Required work:
Copy exactly the lines of the data below that run from the line holding "term gives rise" through the line holding "(2) giving heuristics", both ends included.

Source material:
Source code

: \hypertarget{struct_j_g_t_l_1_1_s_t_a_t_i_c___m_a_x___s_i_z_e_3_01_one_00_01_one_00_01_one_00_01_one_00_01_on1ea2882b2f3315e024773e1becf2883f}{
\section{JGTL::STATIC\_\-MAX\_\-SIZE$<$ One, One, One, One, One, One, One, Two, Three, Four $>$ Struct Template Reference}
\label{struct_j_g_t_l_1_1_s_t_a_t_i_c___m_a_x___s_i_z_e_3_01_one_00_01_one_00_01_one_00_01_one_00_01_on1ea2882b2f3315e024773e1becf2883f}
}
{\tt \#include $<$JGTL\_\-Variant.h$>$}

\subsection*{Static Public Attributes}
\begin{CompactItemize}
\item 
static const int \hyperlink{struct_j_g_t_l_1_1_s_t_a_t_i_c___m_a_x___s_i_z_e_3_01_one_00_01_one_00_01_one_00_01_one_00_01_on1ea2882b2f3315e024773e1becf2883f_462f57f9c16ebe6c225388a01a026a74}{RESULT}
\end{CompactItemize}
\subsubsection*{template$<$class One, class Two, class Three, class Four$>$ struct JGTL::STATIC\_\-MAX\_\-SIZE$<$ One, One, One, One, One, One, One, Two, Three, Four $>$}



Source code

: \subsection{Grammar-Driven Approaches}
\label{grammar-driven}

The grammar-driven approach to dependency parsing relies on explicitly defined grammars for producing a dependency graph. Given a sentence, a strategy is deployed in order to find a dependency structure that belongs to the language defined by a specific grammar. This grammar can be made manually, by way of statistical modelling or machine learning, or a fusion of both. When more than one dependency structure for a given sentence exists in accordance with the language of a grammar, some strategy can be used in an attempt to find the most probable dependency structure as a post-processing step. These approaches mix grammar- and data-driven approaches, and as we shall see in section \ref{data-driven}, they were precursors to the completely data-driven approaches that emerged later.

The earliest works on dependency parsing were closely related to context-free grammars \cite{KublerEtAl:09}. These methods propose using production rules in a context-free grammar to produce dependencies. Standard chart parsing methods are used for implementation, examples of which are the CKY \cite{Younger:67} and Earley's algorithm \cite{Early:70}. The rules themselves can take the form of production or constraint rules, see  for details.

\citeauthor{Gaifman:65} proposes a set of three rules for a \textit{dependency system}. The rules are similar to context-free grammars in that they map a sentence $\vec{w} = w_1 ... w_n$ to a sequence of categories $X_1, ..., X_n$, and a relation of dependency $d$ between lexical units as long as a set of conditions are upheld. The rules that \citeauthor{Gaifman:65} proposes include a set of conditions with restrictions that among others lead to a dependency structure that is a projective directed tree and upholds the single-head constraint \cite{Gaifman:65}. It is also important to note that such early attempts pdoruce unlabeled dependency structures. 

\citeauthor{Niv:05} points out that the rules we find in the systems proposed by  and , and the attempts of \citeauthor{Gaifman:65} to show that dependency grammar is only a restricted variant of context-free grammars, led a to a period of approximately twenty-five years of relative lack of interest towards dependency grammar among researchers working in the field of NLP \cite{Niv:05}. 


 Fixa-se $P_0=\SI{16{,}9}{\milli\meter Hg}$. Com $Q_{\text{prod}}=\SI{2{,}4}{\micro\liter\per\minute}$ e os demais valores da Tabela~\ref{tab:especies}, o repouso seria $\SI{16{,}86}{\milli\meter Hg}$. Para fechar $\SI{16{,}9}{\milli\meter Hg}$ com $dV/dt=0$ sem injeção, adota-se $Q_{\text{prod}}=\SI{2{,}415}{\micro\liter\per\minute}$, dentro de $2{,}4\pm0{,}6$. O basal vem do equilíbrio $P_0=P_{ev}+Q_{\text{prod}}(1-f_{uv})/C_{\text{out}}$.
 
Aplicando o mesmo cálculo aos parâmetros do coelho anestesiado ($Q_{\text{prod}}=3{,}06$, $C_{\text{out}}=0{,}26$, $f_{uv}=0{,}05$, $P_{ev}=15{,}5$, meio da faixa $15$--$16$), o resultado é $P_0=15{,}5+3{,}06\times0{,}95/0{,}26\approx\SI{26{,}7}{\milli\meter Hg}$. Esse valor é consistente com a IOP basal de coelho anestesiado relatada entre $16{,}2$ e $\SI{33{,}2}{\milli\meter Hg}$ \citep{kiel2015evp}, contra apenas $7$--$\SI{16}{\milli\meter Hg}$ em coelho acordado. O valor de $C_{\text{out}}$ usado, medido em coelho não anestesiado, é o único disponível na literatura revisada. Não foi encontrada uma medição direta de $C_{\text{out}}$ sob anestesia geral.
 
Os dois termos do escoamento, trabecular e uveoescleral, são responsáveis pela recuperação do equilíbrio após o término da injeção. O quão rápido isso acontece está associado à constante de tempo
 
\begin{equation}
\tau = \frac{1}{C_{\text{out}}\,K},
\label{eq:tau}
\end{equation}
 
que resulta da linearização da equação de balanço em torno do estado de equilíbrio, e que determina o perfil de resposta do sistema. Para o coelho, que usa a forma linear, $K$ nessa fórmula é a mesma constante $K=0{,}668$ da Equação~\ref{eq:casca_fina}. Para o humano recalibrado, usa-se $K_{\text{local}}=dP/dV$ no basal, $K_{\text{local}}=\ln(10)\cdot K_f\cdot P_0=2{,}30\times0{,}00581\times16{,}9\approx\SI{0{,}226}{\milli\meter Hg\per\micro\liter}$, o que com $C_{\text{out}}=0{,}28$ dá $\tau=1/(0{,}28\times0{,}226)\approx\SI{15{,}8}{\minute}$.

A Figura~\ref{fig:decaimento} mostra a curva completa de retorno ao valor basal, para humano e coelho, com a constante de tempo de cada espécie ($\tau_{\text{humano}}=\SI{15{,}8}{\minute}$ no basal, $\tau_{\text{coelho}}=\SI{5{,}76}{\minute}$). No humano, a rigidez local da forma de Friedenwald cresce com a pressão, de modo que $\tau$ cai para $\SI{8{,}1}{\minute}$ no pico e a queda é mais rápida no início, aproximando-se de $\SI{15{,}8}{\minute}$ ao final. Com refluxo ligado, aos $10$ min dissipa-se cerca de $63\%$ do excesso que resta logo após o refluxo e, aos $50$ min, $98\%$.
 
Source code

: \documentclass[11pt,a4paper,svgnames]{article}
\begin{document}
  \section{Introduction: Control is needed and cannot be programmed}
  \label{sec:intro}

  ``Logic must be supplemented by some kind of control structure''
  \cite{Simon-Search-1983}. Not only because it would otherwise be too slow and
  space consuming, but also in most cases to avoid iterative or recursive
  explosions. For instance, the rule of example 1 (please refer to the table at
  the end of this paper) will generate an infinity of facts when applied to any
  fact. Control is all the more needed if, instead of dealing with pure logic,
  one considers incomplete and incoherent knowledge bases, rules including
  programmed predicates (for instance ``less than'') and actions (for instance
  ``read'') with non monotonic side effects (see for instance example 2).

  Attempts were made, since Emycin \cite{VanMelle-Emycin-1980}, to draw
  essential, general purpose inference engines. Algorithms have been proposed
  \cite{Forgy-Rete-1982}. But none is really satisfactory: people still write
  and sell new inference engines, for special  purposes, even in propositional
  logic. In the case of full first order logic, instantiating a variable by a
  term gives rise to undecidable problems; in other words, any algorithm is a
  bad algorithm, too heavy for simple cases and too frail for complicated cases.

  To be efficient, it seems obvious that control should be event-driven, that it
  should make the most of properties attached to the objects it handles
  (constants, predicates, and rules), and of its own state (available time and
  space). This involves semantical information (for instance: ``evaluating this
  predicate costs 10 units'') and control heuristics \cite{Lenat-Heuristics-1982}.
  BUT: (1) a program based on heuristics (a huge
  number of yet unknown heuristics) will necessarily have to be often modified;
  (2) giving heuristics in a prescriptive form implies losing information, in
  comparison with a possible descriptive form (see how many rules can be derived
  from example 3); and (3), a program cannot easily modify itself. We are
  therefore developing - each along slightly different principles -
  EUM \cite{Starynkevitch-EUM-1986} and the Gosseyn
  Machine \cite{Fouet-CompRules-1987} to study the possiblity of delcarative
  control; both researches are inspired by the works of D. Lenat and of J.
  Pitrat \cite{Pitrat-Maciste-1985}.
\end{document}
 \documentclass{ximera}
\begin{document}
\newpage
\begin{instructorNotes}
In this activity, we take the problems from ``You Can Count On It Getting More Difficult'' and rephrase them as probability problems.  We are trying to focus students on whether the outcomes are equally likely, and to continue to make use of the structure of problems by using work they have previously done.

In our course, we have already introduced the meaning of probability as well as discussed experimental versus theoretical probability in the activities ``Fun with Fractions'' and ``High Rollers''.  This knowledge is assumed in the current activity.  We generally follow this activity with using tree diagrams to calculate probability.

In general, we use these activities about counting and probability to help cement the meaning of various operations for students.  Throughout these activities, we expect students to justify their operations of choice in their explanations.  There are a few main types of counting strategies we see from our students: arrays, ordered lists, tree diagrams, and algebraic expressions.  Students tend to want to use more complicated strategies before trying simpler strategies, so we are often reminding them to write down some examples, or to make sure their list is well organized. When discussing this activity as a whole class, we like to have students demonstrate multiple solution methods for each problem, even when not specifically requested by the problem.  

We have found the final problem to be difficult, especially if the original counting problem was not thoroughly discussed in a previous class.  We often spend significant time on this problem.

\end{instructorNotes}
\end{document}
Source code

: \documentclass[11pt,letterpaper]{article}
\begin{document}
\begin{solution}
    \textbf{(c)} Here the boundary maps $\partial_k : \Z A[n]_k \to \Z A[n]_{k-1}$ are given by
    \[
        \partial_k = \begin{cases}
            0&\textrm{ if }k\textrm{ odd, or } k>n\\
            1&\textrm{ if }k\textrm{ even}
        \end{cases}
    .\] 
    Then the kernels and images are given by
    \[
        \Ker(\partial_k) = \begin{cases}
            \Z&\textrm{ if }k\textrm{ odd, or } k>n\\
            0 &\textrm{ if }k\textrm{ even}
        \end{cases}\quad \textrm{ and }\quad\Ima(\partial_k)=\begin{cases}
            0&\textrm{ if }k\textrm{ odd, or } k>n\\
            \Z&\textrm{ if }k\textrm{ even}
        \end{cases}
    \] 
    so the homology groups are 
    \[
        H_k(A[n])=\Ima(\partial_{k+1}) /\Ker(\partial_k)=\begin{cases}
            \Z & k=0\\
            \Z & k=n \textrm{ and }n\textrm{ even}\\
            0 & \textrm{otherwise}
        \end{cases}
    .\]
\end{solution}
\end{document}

Output for this exercise:
  term gives rise to undecidable problems; in other words, any algorithm is a
  bad algorithm, too heavy for simple cases and too frail for complicated cases.

  To be efficient, it seems obvious that control should be event-driven, that it
  should make the most of properties attached to the objects it handles
  (constants, predicates, and rules), and of its own state (available time and
  space). This involves semantical information (for instance: ``evaluating this
  predicate costs 10 units'') and control heuristics \cite{Lenat-Heuristics-1982}.
  BUT: (1) a program based on heuristics (a huge
  number of yet unknown heuristics) will necessarily have to be often modified;
  (2) giving heuristics in a prescriptive form implies losing information, in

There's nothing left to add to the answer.